Nadie se opuso a la propuesta, por lo que se levantó la reunión. Al día siguiente, con muy buen tiempo, la flota alemana tomó mar abierto. Abandonó la Tierra del Fuego y cruzó el estrecho de Le Marie, entre el cabo San Diego y la isla de los Estados. No sabían —era imposible que pudieran saberlo—, que sus implacables enemigos no estaban tan lejos, y que un juego del destino haría que dos flotas, de las cuales una, la alemana, había hecho 16 000 millas, y otra, la británica, solo 8 000, iban a converger en el mismo punto, en un remoto lugar del planeta, con solo doce horas de diferencia.
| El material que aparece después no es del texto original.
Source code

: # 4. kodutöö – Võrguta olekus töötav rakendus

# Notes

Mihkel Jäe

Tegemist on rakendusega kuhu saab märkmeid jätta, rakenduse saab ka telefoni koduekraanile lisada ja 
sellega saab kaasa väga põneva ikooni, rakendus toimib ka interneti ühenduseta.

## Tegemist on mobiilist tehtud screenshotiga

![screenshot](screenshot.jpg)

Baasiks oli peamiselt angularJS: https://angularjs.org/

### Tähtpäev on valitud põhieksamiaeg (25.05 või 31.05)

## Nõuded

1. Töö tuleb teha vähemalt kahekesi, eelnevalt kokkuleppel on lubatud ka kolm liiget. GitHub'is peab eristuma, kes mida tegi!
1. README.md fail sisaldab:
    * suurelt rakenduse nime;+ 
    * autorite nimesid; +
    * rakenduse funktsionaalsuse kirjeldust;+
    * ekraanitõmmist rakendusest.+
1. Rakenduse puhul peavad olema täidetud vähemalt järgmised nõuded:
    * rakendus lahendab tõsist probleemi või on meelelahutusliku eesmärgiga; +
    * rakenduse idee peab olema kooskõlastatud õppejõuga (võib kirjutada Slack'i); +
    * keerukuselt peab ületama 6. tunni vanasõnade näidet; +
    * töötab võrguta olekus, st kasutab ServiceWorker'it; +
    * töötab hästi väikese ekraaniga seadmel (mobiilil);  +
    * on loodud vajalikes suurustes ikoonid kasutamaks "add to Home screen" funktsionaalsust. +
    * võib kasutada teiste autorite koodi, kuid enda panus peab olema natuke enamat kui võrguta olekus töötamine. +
A las 06.00 del día 8 con mar en calma y un intenso cielo azul, la flota alemana alcanzó su destino. Desde el puente, Von Spee, contempló el horizonte. Todo marchaba bien. Había una ligera brisa del noroeste que rizaba el mar, y levantaba un suave oleaje mientras se veía perfectamente que el Gneisenau y el Nürnberg se dirigían a su objetivo.
Cuando se llega desde el Sur, las colinas de Isla Soledad no dejan ver Port Stanley hasta que se alcanza la bocana del puerto, pero bien pronto, al llegar a la vista del faro, el Gneisenau pudo apreciar que había más humo de lo que parecía lógico, pues podía verse con claridad que las negras columnas subían y quedaban detenidas en el aire de la mañana.
Una primera emisión de radio de los dos buques de vanguardia pareció confirmar a la flota la idea de que los británicos estaban intentando destruir las reservas de carbón al ver aproximarse a sus enemigos, pero pronto el Gneisenau se retractó. Comunicó que veía dos buques, cuatro después, seis más tarde. Aún así, su capitán indicó que parecían más débiles, lo que permitiría romper contacto sin problemas tras el ataque.
De pronto sonó un trueno, y tras un silbido, un proyectil de artillería marcó una traza de luz en el aire. Eran las 09.25 y el viejo acorazado británico HMS Canopus acababa de abrir fuego. A los alemanes tampoco les pareció alarmante.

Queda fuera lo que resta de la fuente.